Wikileaks, epílogo. Por Bill Keller

Esta parece ser la venganza de Julian Assange: todos los que riñen con la estrella de las filtraciones están condenados a pasar la eternidad debatiendo el significado cósmico de Wikileaks. En mi calidad de director de The New York Times durante la publicación de numerosos artículos basados en el tesoro de secretos militares y diplomáticos, y por ser el afortunado a quien el fundador de Wikileaks designó como su Periodista Menos Preferido, he participado en media docena de mesas redondas y he declinado, al menos, otras tantas. No puedo quejarme de la que se celebró en Madrid, donde, después de hablar un buen rato en un auditorio lleno a rebosar, los directores estadounidense, británico, alemán, francés y español que habíamos dado las noticias basadas en Wikileaks conmemoramos la colaboración con una visita al Museo del Prado después del horario normal y una comida de 27 platos cocinada por el maestro de cocineros Ferrán Adriá (si Europa está muriéndose, pienso ir a España a celebrar el funeral).

Inolvidable también, en otro sentido, fue la retrospectiva en Berkeley, donde el propio Assange, que se encontraba, igual que hoy, en Inglaterra a la espera de conocer la decisión sobre su extradición, intervino a través de Skype en una pantalla gigante, como el gran Mago de Oz, para pontificar sobre la incompetencia de los medios de comunicación occidentales que no habían sido capaces de convertir los documentos en una especie de juicio de Nuremberg del imperialismo norteamericano. La mitad del público parecía a punto de tirar su ropa interior a la pantalla.
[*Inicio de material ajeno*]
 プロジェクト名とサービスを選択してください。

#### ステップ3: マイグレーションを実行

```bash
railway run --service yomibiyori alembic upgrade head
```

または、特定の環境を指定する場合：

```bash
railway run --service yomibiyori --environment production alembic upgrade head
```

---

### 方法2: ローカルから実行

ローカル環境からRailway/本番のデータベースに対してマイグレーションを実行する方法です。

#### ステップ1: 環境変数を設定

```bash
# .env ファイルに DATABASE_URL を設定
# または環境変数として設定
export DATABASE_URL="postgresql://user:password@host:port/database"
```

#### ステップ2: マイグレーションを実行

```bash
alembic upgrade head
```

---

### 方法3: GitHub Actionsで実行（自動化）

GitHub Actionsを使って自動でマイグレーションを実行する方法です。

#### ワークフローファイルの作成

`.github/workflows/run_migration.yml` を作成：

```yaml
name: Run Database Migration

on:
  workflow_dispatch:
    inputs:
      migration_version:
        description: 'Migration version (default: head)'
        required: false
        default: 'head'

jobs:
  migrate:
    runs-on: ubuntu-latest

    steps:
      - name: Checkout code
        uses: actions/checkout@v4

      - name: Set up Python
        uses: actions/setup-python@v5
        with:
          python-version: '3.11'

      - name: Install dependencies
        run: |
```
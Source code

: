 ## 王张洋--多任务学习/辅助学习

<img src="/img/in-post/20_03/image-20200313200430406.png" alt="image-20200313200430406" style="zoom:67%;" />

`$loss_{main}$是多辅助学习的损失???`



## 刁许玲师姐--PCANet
A eso hay que añadir los tres o cuatro documentales sobre la aventura de Wikileaks, la docena de libros —incluida, extrañamente, la autobiografía no autorizada de Assange— y un par de posibles proyectos en Hollywood, en los que tengo doble interés (1. la ligerísima posibilidad de que pueda cobrar algo de dinero por el pequeño trozo de la historia que me corresponde, y 2. la remotísima probabilidad de que un director acepte la brillante idea de mi esposa de que Tilda Swinton encarne a Assange).

Es asombroso que sigan invitándome a estas cosas, porque soy un poco aguafiestas. Mi respuesta habitual a la solemne pregunta de si WikiLeaks ha transformado nuestro mundo y cómo es: la verdad, no demasiado. Fue una historia fantástica y un increíble proyecto de colaboración, pero no fue el preludio, como les gustaría creer a los documentalistas, de una nueva era digital de transparencia. Es más, si ha tenido una consecuencia general, es más bien la contraria.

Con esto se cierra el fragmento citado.